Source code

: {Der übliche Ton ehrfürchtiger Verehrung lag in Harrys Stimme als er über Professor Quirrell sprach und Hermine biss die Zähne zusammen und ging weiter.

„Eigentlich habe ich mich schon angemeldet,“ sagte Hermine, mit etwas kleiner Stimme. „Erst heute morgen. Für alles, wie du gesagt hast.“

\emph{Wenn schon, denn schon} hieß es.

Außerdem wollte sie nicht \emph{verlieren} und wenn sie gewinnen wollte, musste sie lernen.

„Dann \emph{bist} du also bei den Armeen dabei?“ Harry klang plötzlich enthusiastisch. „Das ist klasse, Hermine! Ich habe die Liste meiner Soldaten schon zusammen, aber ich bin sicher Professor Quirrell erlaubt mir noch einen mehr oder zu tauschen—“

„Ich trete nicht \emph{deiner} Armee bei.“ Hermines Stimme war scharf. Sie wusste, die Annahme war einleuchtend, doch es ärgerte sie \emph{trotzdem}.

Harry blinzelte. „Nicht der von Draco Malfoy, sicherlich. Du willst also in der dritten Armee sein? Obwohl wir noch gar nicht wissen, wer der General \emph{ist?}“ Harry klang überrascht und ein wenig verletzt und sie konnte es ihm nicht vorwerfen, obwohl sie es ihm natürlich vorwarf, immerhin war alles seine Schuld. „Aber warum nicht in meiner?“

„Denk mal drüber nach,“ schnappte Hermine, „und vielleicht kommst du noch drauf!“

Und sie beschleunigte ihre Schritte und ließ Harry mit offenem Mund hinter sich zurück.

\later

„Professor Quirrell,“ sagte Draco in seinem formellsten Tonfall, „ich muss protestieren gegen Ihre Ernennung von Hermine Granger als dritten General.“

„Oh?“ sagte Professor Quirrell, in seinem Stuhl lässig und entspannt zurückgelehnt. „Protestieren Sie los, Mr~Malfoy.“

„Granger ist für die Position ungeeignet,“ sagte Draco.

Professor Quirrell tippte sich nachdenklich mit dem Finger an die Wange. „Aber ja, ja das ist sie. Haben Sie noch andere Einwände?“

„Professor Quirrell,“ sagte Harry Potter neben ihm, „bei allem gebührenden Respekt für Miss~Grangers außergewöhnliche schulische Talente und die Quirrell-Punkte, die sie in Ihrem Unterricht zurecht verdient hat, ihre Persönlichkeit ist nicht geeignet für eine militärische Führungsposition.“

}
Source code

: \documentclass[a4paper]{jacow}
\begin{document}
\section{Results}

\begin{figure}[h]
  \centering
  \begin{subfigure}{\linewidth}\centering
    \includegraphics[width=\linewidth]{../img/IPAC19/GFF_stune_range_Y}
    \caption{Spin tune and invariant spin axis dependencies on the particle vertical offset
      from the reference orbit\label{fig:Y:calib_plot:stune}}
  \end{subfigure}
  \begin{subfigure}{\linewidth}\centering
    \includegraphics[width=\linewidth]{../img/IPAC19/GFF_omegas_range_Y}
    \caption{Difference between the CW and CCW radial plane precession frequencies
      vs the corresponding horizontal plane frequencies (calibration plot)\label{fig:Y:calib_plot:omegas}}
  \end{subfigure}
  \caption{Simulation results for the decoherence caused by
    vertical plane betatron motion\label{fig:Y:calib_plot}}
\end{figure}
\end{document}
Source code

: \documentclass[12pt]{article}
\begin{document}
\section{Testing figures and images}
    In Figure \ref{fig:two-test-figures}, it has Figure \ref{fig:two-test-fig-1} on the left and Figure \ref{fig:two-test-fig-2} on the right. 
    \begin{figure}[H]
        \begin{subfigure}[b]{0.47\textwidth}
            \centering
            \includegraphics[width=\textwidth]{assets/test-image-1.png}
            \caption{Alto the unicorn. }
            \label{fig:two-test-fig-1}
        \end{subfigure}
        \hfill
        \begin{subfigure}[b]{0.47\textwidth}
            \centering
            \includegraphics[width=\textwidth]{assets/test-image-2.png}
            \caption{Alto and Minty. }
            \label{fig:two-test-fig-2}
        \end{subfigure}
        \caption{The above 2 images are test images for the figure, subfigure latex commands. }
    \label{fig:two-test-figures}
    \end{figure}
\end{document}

=====

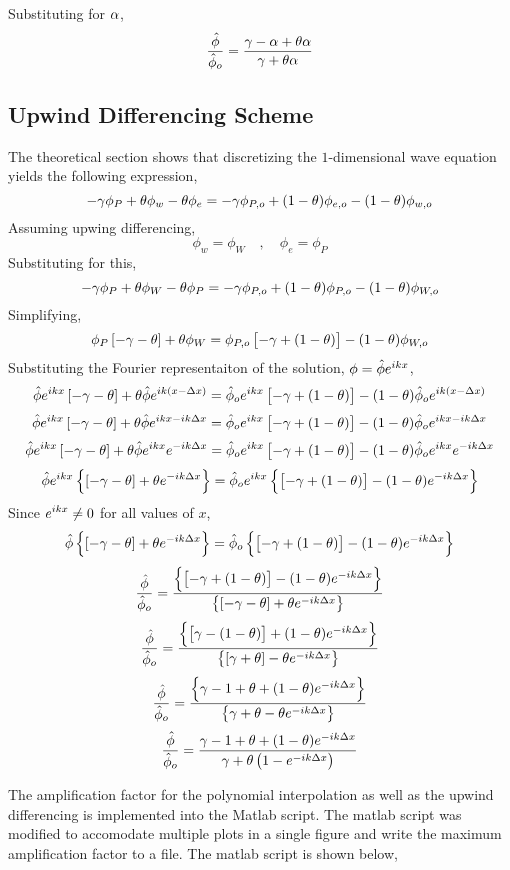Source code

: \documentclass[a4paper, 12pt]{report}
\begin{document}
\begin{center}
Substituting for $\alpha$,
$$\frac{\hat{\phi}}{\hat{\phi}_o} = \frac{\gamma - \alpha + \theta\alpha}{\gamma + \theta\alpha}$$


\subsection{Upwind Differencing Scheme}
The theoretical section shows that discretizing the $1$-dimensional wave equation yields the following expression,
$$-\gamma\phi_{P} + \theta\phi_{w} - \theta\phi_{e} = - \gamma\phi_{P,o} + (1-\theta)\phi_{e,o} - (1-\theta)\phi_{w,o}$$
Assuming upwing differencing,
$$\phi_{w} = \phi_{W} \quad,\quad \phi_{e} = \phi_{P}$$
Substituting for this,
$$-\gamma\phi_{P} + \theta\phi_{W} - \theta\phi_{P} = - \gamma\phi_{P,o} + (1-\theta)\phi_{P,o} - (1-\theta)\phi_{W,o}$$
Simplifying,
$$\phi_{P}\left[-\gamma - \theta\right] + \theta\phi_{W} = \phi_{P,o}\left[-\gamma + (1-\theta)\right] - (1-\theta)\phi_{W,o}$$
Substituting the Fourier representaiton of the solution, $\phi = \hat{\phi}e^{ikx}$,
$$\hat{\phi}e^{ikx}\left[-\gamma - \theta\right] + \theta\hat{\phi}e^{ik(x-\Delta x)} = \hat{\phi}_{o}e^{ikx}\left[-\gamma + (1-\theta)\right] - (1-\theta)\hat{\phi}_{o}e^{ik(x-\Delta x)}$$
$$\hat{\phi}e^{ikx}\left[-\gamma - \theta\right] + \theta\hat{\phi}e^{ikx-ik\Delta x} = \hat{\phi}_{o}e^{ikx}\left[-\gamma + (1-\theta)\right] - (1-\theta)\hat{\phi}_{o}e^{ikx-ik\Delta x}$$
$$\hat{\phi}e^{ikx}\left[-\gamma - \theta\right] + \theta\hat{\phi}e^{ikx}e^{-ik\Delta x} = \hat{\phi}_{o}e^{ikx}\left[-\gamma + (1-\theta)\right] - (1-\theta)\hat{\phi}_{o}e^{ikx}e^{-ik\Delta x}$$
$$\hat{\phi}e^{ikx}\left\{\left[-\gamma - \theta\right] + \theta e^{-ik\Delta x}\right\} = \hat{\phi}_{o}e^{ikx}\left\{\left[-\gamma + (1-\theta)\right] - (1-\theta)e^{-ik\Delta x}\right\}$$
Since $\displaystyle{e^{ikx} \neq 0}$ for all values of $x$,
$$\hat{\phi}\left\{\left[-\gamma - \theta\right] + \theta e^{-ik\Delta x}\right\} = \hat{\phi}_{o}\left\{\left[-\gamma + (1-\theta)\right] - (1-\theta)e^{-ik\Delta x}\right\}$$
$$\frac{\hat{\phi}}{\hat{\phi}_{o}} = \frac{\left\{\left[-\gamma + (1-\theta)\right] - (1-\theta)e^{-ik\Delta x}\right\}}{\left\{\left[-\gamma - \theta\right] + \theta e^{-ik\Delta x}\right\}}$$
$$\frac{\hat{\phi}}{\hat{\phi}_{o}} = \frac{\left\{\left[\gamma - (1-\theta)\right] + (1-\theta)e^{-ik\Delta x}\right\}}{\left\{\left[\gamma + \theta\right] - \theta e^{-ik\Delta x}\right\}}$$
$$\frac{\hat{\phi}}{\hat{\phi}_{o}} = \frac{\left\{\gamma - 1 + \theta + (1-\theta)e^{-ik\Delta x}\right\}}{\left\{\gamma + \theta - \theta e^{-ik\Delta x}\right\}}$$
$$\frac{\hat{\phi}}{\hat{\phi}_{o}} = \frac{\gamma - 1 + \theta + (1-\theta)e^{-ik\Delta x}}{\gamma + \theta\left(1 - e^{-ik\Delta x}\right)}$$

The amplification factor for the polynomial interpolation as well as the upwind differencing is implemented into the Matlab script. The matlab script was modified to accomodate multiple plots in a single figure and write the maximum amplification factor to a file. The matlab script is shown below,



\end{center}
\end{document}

=====

§ Task instructions: Please copy every line of the material that contains the word "Alto".

§ Reply:
            \caption{Alto the unicorn. }
            \caption{Alto and Minty. }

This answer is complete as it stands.